Using the relationship between the period and angular frequency, the period can be written as

\(T=\frac{2\pi}{\omega}\)

substituting \(\omega=\sqrt{\frac{k}{m}}\), the above equation can be expressed as

\(T=2\pi \sqrt{\frac{m}{k}}\).

The total energy of a horizontal-spring block oscillator is constant. However, the continuing motion indicates the transfer of kinetic energy to elastic potential energy, vice versa, repeatedly. Thus, the total energy is given by

\(E_T=KE=EPE\)

substituting \(KE=\frac 12 mv^2\) and \(EPE=\frac 12 kx^2\)

\(E_T=\frac 12 mv^2=\frac 12 kx^2\).


Example 1.

A spring is attached horizontally to a wall. When a \(6.0-kg\) object is attached at the end of the spring, what is the period of oscillation if the spring is stretched to a maximum displacement of \(0.5\; m\). Calculate for the angular frequency given that the spring constant is \(500 \;N/m\).

Given:

\(m=6.0\;kg\\ x=0.5\;m\\ k=500\;N/m\)


Solution 1.

Solve for the period using \(T=2\pi \sqrt{\frac{m}{k}}\).

\(T=2\pi \sqrt{\frac{6.0\;kg}{500\;N/m}}=0.69\;s\)

hence, it takes 0.69 s to complete one cycle of back and forth motion.


Solution 2.

 The angular frequency can be solved by the equation \(T=\frac{2\pi}{\omega}\).

\(\omega=\frac{2\pi}{T}=\frac{2\pi}{0.69\;s}=9.1\;rad/s\).

 

Or it can be done using the formula for angular frequency \(\omega=\sqrt{\frac{k}{m}}\).

\(\omega=\sqrt{\frac{500N/m}{6.0\;kg}}=9.1\;rad/s\).


Example 2.

A horizontal spring with a 10-kg object at its end is stretched to 2.0 m by a force of 80 N. a. Find the spring constant. b. What is the total energy of the system. c. How much time does it take for one complete oscillation cycle?

Given:

\(m=10\;kg\\ x=2.0\;m\\ F=80\;N\)


Solution 1.

The spring constant can be solved using the Hooke's Law \(F=kx\).

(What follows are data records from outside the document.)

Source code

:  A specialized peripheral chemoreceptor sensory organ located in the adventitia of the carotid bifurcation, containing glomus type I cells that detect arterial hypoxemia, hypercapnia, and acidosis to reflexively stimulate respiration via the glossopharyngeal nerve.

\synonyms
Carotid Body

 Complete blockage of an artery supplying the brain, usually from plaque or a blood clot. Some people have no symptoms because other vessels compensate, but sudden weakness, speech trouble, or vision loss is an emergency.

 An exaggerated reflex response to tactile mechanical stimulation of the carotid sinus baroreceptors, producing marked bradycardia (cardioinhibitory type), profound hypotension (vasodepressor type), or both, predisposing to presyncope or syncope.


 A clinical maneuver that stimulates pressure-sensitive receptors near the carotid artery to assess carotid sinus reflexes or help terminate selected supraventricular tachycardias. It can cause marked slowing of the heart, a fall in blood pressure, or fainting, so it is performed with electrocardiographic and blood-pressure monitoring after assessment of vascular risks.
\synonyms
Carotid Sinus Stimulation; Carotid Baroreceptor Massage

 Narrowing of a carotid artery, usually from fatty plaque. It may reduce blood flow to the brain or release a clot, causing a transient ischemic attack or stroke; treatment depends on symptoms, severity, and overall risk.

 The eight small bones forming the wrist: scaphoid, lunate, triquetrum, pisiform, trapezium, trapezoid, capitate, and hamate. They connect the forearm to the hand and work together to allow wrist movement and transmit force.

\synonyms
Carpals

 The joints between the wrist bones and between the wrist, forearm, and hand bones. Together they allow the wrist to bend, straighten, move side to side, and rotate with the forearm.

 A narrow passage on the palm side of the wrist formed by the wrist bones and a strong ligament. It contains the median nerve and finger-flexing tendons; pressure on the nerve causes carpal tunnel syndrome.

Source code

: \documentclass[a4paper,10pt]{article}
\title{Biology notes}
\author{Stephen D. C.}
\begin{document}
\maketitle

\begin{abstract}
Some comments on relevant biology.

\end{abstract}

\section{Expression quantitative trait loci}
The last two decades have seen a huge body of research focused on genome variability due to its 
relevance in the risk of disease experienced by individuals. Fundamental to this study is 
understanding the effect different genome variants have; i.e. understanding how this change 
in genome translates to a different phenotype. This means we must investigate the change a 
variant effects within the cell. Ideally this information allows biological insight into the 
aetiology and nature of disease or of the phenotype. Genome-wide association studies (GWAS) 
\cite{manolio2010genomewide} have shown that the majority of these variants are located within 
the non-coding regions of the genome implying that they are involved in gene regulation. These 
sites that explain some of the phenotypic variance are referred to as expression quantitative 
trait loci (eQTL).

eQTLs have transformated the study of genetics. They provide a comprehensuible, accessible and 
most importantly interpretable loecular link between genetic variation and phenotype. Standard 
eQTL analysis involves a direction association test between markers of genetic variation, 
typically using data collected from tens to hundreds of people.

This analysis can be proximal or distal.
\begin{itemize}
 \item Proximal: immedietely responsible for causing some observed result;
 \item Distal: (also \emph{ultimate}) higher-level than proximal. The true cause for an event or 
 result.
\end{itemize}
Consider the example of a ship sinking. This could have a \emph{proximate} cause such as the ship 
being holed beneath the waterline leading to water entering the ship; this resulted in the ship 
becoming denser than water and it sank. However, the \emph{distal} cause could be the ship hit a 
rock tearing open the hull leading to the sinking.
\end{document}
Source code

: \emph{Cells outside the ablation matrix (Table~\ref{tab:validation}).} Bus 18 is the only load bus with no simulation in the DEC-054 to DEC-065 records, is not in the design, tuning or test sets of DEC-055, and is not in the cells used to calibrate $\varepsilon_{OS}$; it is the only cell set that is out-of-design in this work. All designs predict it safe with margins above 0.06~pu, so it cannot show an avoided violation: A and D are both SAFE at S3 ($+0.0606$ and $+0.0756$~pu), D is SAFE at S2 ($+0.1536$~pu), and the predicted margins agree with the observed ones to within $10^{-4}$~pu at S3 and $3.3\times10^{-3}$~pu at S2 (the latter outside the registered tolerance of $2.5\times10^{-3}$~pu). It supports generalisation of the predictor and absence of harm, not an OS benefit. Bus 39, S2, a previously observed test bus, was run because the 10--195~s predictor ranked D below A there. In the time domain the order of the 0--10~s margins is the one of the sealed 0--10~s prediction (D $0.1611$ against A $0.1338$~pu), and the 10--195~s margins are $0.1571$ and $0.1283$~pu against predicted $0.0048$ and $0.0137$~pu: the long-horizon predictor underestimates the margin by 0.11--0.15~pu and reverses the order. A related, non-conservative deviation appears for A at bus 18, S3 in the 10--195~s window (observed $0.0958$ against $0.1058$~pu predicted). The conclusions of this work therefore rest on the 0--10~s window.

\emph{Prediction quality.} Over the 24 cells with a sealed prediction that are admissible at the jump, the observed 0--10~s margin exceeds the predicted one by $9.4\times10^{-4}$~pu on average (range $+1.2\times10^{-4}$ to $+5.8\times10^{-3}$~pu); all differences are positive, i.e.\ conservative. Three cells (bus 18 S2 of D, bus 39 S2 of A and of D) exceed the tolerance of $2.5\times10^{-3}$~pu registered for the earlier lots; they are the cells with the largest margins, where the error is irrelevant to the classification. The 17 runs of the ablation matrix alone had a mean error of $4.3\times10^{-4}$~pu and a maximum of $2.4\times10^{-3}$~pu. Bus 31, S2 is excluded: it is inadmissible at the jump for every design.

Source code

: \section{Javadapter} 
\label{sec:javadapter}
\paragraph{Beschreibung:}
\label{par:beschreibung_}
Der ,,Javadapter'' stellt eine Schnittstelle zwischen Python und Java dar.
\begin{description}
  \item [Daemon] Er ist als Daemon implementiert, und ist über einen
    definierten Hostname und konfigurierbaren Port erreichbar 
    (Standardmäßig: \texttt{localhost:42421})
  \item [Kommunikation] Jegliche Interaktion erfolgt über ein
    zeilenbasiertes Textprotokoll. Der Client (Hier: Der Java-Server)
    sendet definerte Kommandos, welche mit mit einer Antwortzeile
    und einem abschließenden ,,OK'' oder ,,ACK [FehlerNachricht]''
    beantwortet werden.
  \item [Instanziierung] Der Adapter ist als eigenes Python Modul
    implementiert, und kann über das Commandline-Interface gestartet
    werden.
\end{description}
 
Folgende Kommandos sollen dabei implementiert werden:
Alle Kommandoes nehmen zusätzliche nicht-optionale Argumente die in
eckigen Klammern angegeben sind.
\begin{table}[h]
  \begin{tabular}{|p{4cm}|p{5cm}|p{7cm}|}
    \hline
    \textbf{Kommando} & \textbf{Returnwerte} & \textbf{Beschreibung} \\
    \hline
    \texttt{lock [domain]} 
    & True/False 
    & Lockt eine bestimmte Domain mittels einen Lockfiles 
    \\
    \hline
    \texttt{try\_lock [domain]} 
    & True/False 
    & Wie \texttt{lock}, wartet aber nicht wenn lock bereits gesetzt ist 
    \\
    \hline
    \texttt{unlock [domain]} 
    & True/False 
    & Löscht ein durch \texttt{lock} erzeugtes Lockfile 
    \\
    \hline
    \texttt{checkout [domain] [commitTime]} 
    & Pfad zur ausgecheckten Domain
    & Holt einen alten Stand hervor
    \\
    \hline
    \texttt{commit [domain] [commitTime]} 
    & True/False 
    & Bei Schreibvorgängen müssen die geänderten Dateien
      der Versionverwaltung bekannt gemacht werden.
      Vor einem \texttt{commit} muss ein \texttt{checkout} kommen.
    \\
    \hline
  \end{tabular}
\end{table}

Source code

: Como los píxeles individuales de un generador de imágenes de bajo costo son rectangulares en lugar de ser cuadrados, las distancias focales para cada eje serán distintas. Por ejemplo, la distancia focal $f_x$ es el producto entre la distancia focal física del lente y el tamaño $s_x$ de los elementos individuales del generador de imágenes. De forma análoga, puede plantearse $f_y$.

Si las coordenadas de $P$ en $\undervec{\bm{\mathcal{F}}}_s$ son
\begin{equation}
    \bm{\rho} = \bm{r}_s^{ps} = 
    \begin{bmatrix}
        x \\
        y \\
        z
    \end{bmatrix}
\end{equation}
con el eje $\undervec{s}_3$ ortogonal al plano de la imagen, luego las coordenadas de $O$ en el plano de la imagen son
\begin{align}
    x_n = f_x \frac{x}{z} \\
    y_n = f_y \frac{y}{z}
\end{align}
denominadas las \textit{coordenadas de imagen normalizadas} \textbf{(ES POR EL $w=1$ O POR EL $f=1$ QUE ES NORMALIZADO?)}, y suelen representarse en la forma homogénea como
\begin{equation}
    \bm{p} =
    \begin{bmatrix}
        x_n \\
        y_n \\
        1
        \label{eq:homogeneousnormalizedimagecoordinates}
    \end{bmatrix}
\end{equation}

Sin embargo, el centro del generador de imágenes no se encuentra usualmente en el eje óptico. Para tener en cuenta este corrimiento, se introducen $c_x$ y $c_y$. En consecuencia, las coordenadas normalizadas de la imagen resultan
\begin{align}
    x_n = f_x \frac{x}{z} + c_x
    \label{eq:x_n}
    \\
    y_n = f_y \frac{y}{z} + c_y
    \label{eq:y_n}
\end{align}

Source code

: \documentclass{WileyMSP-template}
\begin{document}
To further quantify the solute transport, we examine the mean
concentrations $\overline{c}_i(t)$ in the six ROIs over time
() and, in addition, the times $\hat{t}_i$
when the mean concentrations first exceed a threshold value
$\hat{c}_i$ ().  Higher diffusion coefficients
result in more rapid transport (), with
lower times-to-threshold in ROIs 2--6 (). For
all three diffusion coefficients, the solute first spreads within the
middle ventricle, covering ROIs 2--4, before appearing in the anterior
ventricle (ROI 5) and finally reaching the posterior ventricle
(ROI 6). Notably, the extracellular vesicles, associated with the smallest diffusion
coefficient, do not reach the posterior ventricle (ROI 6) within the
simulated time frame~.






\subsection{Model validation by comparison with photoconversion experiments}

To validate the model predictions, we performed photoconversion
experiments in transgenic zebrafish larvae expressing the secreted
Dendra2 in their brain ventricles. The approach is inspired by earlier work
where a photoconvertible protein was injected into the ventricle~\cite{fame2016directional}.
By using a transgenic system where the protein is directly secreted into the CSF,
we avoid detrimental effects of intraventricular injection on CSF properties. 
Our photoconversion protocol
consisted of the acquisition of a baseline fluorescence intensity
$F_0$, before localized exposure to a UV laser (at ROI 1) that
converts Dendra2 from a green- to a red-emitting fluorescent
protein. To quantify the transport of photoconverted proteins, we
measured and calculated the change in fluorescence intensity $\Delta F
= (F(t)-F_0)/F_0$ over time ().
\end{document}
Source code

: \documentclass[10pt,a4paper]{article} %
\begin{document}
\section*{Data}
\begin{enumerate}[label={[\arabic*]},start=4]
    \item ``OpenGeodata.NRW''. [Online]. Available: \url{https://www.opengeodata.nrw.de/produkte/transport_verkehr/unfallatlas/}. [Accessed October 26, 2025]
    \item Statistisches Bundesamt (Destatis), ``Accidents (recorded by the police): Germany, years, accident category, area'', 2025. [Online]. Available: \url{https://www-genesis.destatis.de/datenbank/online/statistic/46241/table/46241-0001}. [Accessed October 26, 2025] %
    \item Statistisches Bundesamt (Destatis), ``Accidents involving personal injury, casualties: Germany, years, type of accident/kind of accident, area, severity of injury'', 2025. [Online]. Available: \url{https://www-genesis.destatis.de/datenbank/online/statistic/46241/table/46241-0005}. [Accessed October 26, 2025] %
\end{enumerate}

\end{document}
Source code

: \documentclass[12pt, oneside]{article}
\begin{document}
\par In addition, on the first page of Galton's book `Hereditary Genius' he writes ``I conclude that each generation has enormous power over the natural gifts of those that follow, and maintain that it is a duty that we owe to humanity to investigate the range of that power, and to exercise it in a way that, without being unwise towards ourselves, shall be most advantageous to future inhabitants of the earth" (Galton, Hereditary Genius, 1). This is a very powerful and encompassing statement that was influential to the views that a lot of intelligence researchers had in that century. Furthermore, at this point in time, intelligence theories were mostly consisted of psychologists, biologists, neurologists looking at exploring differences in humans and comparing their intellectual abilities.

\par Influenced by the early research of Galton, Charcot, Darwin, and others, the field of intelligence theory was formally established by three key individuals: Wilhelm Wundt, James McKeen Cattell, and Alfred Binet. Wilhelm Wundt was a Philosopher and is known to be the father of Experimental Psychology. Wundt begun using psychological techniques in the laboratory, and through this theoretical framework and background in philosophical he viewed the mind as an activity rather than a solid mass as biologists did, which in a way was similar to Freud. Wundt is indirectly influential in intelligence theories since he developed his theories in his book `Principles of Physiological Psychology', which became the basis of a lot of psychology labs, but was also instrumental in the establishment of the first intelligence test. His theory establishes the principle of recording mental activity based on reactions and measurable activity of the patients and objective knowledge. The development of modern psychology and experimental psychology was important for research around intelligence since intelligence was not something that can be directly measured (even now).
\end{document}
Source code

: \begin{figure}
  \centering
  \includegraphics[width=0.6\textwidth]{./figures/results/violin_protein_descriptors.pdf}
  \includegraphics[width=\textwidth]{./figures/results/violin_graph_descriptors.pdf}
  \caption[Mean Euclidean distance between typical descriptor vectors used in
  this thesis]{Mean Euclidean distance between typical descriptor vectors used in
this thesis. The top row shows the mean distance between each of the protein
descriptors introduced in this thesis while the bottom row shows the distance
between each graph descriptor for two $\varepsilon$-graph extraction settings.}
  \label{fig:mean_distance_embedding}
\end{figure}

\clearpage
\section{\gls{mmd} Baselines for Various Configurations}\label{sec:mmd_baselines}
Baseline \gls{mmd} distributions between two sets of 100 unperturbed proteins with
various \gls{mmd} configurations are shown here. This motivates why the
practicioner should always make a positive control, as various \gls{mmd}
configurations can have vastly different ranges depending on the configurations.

\(k=\frac {F}{x}=\frac {80\;N}{2.0\;m}=40\;N/m\).

Hence, the spring constant is equal to \(40\;N/m\). 


Solution 2.

To solve for the total energy of the system, we could use the formula for the elastic potential energy \(EPE=\frac 12kx^2\).

\(E_T=EPE=\frac 12(40\;N/m)(2.0\;m)^2=80\;J\).

Thus, the amount of energy conserved all throughout the simple harmonic motion is \(80\;J.\)


Solution 3.

The time it takes to complete one cycle of oscillation is the period of the simple harmonic motion given by \(T=2\pi \sqrt{\frac{m}{k}}\).

\(T=2\pi \sqrt{\frac{10\;kg}{40\;N/m}}=3.14\;s\).

Therefore, it takes \(3.14 \;s\) to complete one oscillation cycle.